Les marchés financiers sont plutôt agités, en l’absence de convictions et de certitudes sur la macro-économie comme sur le scénario principal avec des risques politiques, le #Brexit au Royaume-Uni, les élections en Espagne, la hausse des taux aux Etats-Unis…

Mon invité pour parler de la stratégie d’investissement est Philippe de Cholet Président Matignon Finances qui estime notamment qu’avec la baisse des rendements (cf contrats en euros), il faut adapter sa stratégie.

 

Web TV www.labourseetlavie.com : Philippe de Cholet, bonjour.

Philippe de Cholet – Président Matignon Finances : Bonjour.

Web TV www.labourseetlavie.com : Vous êtes président de Matignon Finances. On va parler avec vous des marchés et de perspectives sur ces marchés. Alors, c’est vrai que quand on parle du mois de mai en général, on se rappelle de ce que disent les boursiers : sell in May and go away. Ce n’est pas toujours le cas. Il y a des années où ça ne se passe pas comme ça. Là, on a senti un peu une fébrilité sur les marchés quand même, un peu d’indécision. Quel est le regard que vous portez aujourd’hui ?

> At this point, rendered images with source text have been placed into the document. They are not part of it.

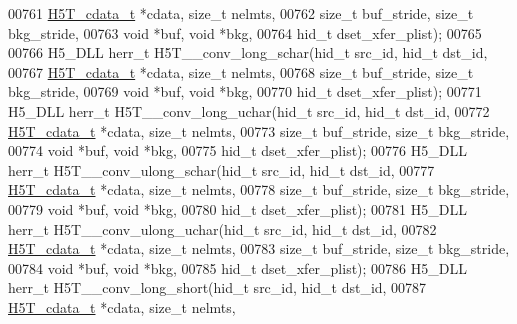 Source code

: \begin{DoxyCode}
00761                     \hyperlink{struct_h5_t__cdata__t}{H5T\_cdata\_t} *cdata, \textcolor{keywordtype}{size\_t} nelmts,
00762                     \textcolor{keywordtype}{size\_t} buf\_stride, \textcolor{keywordtype}{size\_t} bkg\_stride,
00763                                     \textcolor{keywordtype}{void} *buf, \textcolor{keywordtype}{void} *bkg,
00764                                     hid\_t dset\_xfer\_plist);
00765 
00766 H5\_DLL herr\_t H5T\_\_conv\_long\_schar(hid\_t src\_id, hid\_t dst\_id,
00767                    \hyperlink{struct_h5_t__cdata__t}{H5T\_cdata\_t} *cdata, \textcolor{keywordtype}{size\_t} nelmts,
00768                    \textcolor{keywordtype}{size\_t} buf\_stride, \textcolor{keywordtype}{size\_t} bkg\_stride,
00769                                    \textcolor{keywordtype}{void} *buf, \textcolor{keywordtype}{void} *bkg,
00770                                    hid\_t dset\_xfer\_plist);
00771 H5\_DLL herr\_t H5T\_\_conv\_long\_uchar(hid\_t src\_id, hid\_t dst\_id,
00772                    \hyperlink{struct_h5_t__cdata__t}{H5T\_cdata\_t} *cdata, \textcolor{keywordtype}{size\_t} nelmts,
00773                    \textcolor{keywordtype}{size\_t} buf\_stride, \textcolor{keywordtype}{size\_t} bkg\_stride,
00774                                    \textcolor{keywordtype}{void} *buf, \textcolor{keywordtype}{void} *bkg,
00775                                    hid\_t dset\_xfer\_plist);
00776 H5\_DLL herr\_t H5T\_\_conv\_ulong\_schar(hid\_t src\_id, hid\_t dst\_id,
00777                     \hyperlink{struct_h5_t__cdata__t}{H5T\_cdata\_t} *cdata, \textcolor{keywordtype}{size\_t} nelmts,
00778                     \textcolor{keywordtype}{size\_t} buf\_stride, \textcolor{keywordtype}{size\_t} bkg\_stride,
00779                                     \textcolor{keywordtype}{void} *buf, \textcolor{keywordtype}{void} *bkg,
00780                                     hid\_t dset\_xfer\_plist);
00781 H5\_DLL herr\_t H5T\_\_conv\_ulong\_uchar(hid\_t src\_id, hid\_t dst\_id,
00782                     \hyperlink{struct_h5_t__cdata__t}{H5T\_cdata\_t} *cdata, \textcolor{keywordtype}{size\_t} nelmts,
00783                     \textcolor{keywordtype}{size\_t} buf\_stride, \textcolor{keywordtype}{size\_t} bkg\_stride,
00784                                     \textcolor{keywordtype}{void} *buf, \textcolor{keywordtype}{void} *bkg,
00785                                     hid\_t dset\_xfer\_plist);
00786 H5\_DLL herr\_t H5T\_\_conv\_long\_short(hid\_t src\_id, hid\_t dst\_id,
00787                    \hyperlink{struct_h5_t__cdata__t}{H5T\_cdata\_t} *cdata, \textcolor{keywordtype}{size\_t} nelmts,

\end{DoxyCode}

Philippe de Cholet – Président Matignon Finances : C’est vrai qu’on est un petit peu dans une phase d’attentisme qui est assez pénible d’ailleurs à vivre, mais qui a de bonnes raisons. Plusieurs facteurs expliquent cette phase un petit peu où les investisseurs se regardent en chiens de faïence. Vous avez d’un côté des statistiques économiques contrastées au sein même de la Zone euro, même si globalement la croissance est quand même plutôt en train de redémarrer et notamment l’investissement. Dans des pays comme la France, par exemple, c’est poussif, mais ça prend la bonne direction. Aux États-Unis globalement, c’est plutôt satisfaisant, mais vous avez malheureusement cette menace d’une remontée des taux d’intérêt peut-être plus rapide que ce qu’on pensait. Donc ça aussi, ça tend à peser. Vous avez en Chine encore beaucoup d’opacité sur la réalité du ralentissement. Donc, vous êtes à la merci de mauvais chiffres qui peuvent tomber du jour au lendemain. On a vu ce que ça a donné l’été dernier, avec un décrochage assez brutal des marchés. Et puis enfin, vous avez quand même un facteur géopolitique qui tend à prendre de l’importance. Le Brexit dans quelques semaines en Europe. Au Moyen-Orient, la situation n’est quand même pas stabilisée. Aux États-Unis, l’inconnu Trump. Donc, tout ceci explique cette phase d’attentisme qui dure depuis quelques semaines.

Web TV www.labourseetlavie.com : Alors, on a eu quand même pas mal de publications de résultats, aux États-Unis comme en Europe. Est-ce que ça pour le coup, ça a pu conforter quand même les investisseurs qui regardent ça de près ?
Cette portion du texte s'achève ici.